- **What the exercise asks**
Please restate the records below word for word, leaving out every picture.
Working data below:
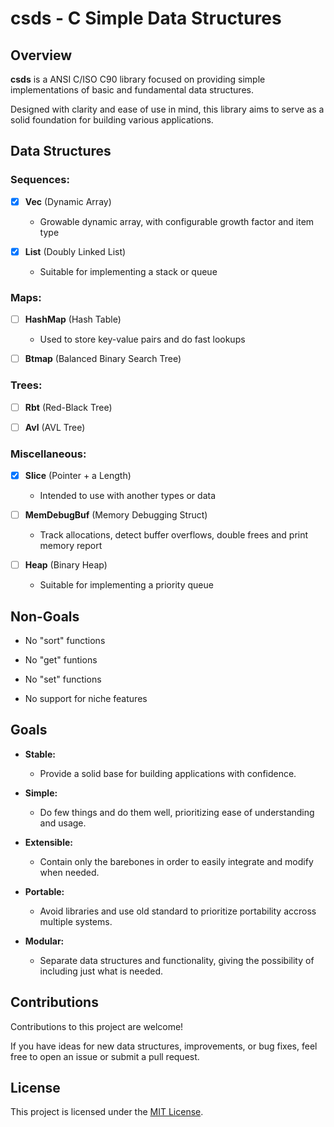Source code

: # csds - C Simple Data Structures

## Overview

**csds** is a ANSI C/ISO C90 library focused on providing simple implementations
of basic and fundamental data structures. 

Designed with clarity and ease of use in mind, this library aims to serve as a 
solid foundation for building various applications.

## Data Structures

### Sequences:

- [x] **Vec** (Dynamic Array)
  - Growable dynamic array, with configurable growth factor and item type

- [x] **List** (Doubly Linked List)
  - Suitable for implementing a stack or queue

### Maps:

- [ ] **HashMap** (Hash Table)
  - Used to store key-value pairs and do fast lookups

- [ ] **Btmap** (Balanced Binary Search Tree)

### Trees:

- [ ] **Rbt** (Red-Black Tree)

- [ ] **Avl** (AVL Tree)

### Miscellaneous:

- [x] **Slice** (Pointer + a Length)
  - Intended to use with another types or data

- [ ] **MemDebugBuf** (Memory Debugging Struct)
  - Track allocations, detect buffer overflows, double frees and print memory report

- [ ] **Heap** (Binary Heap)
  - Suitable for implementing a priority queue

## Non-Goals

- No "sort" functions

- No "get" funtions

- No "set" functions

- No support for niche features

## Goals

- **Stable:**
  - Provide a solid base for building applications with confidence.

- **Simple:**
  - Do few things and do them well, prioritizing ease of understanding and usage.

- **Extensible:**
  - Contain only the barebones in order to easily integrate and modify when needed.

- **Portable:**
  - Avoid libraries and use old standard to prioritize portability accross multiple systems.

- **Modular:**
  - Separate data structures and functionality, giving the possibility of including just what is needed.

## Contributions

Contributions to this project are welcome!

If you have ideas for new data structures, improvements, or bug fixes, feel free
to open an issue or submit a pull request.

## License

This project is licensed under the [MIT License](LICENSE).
End of Working data.
- **Solution to the exercise**
Source code

: # csds - C Simple Data Structures

## Overview

**csds** is a ANSI C/ISO C90 library focused on providing simple implementations
of basic and fundamental data structures. 

Designed with clarity and ease of use in mind, this library aims to serve as a 
solid foundation for building various applications.

## Data Structures

### Sequences:

- [x] **Vec** (Dynamic Array)
  - Growable dynamic array, with configurable growth factor and item type

- [x] **List** (Doubly Linked List)
  - Suitable for implementing a stack or queue

### Maps:

- [ ] **HashMap** (Hash Table)
  - Used to store key-value pairs and do fast lookups

- [ ] **Btmap** (Balanced Binary Search Tree)

### Trees:

- [ ] **Rbt** (Red-Black Tree)

- [ ] **Avl** (AVL Tree)

### Miscellaneous:

- [x] **Slice** (Pointer + a Length)
  - Intended to use with another types or data

- [ ] **MemDebugBuf** (Memory Debugging Struct)
  - Track allocations, detect buffer overflows, double frees and print memory report

- [ ] **Heap** (Binary Heap)
  - Suitable for implementing a priority queue

## Non-Goals

- No "sort" functions

- No "get" funtions

- No "set" functions

- No support for niche features

## Goals

- **Stable:**
  - Provide a solid base for building applications with confidence.

- **Simple:**
  - Do few things and do them well, prioritizing ease of understanding and usage.

- **Extensible:**
  - Contain only the barebones in order to easily integrate and modify when needed.

- **Portable:**
  - Avoid libraries and use old standard to prioritize portability accross multiple systems.

- **Modular:**
  - Separate data structures and functionality, giving the possibility of including just what is needed.

## Contributions

Contributions to this project are welcome!

If you have ideas for new data structures, improvements, or bug fixes, feel free
to open an issue or submit a pull request.

## License

This project is licensed under the [MIT License](LICENSE).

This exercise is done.